Lilah started hollering the moment she was from my womb untimely ripped, pausing only for the brief moment they put her in my arms. Then the nurses took her so that the doctors could perform my tubal ligation, and that baby fussed the entire time they rooted around in there, pulling the plugs. She bleated as they sewed me up, and then cried as they cleaned and weighed her and moved us all to a recovery room.
Finally, almost an hour after she was born, they handed her back to me, and I was able to given her what she wanted. She took that nipple into her mouth and shut the hell up, sucking away as if to say, “You fucking morons. That’s what I’m talking about.”
When she was a week old, she re-entered the hospital because of jaundice. Shortly thereafter, she needed a scan because of something called a “sacral dimple” and an x-ray to diagnose her reflux. At two months old, we had the saga of the pneumonia, complete with ambulance ride and six days in the hospital.
She was a very expensive newborn.
I won’t be spilling any secrets if I tell you she is worth every penny.
This is a baby who takes off across the floor, doing her own thing, while chaos reigns around her. She began crawling at five-and-a-half months, perhaps because everyone kept ignoring her and she needed to find her own way around. I have never seen a baby so adept at entertaining herself, although I do wish she’d do it with something other than the toilet.
Yet, oh my god, does that baby adore her mama. She was born hollering for me, and from day one she knew that the sun rose and set around me. The boys, yeah, they love me, but for this child I am the complete package. And when she crawls for me, repeating “mamamamamama,” I drop everything because nineteen pounds of sweetness is coming at me.
She is good and sweet and independent and physical and – the biggest blessing of all – she is pretty quiet. She babbles enough to let us know she can, but, thanks be to the heavens above, I think I have earned a quiet child at the last.
And I don’t care that she breaks out into hives from about 30% of the foods we feed her and that she has sucked her thumb so much that she has chronic eczema and that she thinks it’s funny to drop grass down my shirt. Because she is worth all the trouble with that sweet smile.
“Lilah, do you want Bunny?” I ask, and even though she cannot talk, she laughs to let me know she approves of my suggestion.
“Where is Zachary?” I ask, and she laughs and looks at him, pleased with herself for knowing the answer.
We walk past a book and she starts laughing, only to turn to agitated screaming if we continue on without stopping to pick it up. When the moronic adult gets the message and picks up the book, she urgently flips to the page with the tiger, then, delighted smile on her face, she turns to the reader and growls.

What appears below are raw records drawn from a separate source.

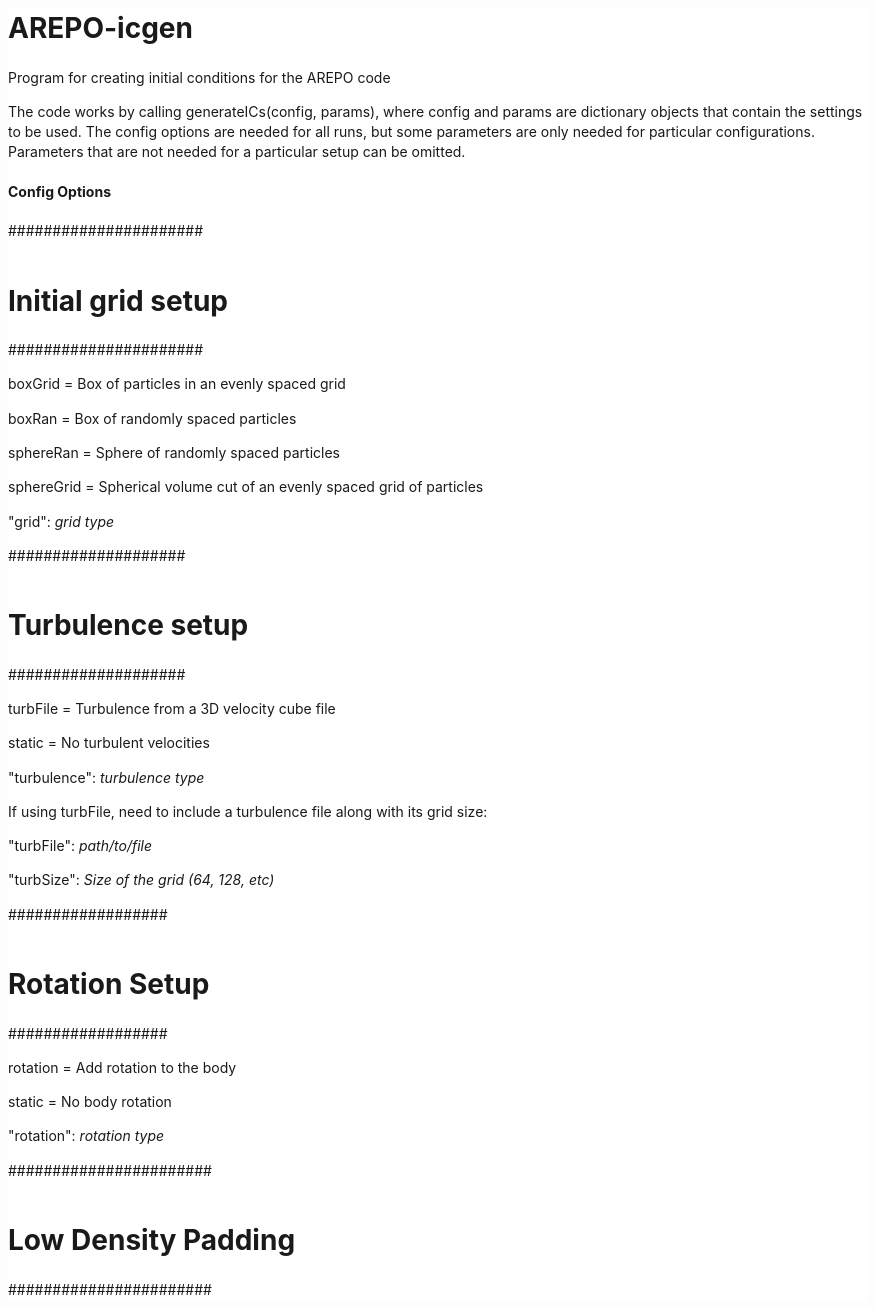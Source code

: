 # AREPO-icgen
Program for creating initial conditions for the AREPO code

The code works by calling generateICs(config, params), where config and params are dictionary objects that contain the settings to be used.
The config options are needed for all runs, but some parameters are only needed for particular configurations. Parameters that are not needed for a particular setup can be omitted.

#### Config Options

######################
# Initial grid setup #
######################

boxGrid    = Box of particles in an evenly spaced grid

boxRan     = Box of randomly spaced particles

sphereRan  = Sphere of randomly spaced particles

sphereGrid = Spherical volume cut of an evenly spaced grid of particles

"grid": *grid type*

####################
# Turbulence setup #
####################

turbFile = Turbulence from a 3D velocity cube file

static   = No turbulent velocities

"turbulence": *turbulence type*

If using turbFile, need to include a turbulence file along with its grid size:

"turbFile": *path/to/file*

"turbSize": *Size of the grid (64, 128, etc)*

##################
# Rotation Setup #
##################

rotation = Add rotation to the body

static   = No body rotation

"rotation": *rotation type*

#######################
# Low Density Padding #
#######################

People, I am not overstating the fact when I tell you that Lilah is the happiest accident ever to occur. That my life has grown and filled beyond description because one day, 21 months ago, I peed on a stick and it came up pink. Someday, she will be a teenager who hates me and reminds me regularly how idiotic I am. Someday after that, she will be the kind of strong woman that comes from having two older brothers.
For right now, though, she is sweetness on the go, stopping only for a snuggle, a quick thumb-suck, and a cuddle with her bunny before she heads off to pull all the cups out of the cabinet and then push that bunny around the kitchen inside our colander. I am thankful daily that we decided to use a previous history of infertility as birth control, because a year ago today, I fell in love all over again.